▶ [DATASET EXCERPTS]
○ ○ ○
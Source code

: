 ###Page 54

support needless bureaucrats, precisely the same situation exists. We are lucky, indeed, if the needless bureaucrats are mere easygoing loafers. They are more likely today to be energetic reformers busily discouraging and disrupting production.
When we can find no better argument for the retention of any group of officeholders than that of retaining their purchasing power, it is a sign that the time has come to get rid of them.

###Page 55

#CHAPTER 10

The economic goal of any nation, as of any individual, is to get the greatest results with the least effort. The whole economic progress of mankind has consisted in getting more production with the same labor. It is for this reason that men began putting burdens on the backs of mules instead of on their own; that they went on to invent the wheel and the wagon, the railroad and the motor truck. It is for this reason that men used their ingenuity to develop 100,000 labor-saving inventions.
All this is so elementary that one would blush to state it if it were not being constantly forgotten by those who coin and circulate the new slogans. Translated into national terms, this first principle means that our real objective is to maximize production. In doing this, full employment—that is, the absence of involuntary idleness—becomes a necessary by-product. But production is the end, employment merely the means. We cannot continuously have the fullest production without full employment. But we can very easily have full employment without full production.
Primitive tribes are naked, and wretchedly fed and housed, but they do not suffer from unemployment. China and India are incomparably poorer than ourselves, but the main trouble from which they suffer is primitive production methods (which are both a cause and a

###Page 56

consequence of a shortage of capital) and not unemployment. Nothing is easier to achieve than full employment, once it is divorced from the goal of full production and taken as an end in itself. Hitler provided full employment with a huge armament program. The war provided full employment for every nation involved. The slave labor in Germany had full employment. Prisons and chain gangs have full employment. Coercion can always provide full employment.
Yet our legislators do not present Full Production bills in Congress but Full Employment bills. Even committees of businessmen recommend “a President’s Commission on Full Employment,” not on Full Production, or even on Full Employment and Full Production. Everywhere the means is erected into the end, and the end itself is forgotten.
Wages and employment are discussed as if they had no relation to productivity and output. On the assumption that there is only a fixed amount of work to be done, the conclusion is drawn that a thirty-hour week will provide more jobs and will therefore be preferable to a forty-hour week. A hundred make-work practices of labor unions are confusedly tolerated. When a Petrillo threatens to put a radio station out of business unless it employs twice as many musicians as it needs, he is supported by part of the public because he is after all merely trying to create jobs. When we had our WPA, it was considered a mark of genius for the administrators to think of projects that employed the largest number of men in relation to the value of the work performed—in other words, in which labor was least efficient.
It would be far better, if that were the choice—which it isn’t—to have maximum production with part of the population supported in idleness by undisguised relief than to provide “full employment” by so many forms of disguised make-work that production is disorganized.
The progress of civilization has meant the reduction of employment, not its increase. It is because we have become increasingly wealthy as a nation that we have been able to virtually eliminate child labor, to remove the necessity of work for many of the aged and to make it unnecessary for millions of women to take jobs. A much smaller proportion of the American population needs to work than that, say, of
○ ○ ○
▶ [WHAT YOU SHOULD DO] Filter the entries down to the lines that include the string "this".

▶ [EXERCISE RESPONSE]
The economic goal of any nation, as of any individual, is to get the greatest results with the least effort. The whole economic progress of mankind has consisted in getting more production with the same labor. It is for this reason that men began putting burdens on the backs of mules instead of on their own; that they went on to invent the wheel and the wagon, the railroad and the motor truck. It is for this reason that men used their ingenuity to develop 100,000 labor-saving inventions.
All this is so elementary that one would blush to state it if it were not being constantly forgotten by those who coin and circulate the new slogans. Translated into national terms, this first principle means that our real objective is to maximize production. In doing this, full employment—that is, the absence of involuntary idleness—becomes a necessary by-product. But production is the end, employment merely the means. We cannot continuously have the fullest production without full employment. But we can very easily have full employment without full production.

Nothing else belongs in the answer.